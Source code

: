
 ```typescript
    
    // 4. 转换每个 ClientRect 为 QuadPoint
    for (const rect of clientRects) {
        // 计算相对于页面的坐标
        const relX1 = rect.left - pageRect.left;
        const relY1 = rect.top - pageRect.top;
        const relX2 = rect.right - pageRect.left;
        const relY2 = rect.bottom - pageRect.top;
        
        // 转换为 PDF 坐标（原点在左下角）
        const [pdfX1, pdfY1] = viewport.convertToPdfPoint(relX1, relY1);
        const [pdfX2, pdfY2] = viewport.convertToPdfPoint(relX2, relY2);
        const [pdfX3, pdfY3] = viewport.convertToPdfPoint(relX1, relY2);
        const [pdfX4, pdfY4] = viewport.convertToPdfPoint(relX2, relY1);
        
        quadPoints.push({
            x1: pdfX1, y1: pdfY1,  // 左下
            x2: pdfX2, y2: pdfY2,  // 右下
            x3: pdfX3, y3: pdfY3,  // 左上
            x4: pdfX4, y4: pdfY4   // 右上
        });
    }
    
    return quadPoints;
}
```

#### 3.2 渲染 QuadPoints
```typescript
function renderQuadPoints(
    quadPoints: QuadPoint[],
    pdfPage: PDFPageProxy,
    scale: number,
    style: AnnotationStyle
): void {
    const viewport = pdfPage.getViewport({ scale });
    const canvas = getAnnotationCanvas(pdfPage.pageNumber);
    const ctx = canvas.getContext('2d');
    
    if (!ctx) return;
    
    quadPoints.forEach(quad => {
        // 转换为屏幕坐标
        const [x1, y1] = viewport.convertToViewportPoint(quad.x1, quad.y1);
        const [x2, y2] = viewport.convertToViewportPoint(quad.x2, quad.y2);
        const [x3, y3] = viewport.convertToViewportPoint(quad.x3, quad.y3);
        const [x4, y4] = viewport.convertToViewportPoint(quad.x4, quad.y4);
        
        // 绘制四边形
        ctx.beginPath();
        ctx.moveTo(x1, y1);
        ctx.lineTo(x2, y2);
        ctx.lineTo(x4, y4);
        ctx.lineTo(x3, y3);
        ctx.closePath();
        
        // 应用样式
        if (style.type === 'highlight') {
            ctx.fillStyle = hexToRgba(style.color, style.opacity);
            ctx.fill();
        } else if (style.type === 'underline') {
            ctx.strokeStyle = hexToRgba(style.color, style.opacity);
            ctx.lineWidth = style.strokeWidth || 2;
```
********
Task statement> Copy out every line from the data above that has "hexToRgba" in it.

Solution to the problem>
            ctx.fillStyle = hexToRgba(style.color, style.opacity);
            ctx.strokeStyle = hexToRgba(style.color, style.opacity);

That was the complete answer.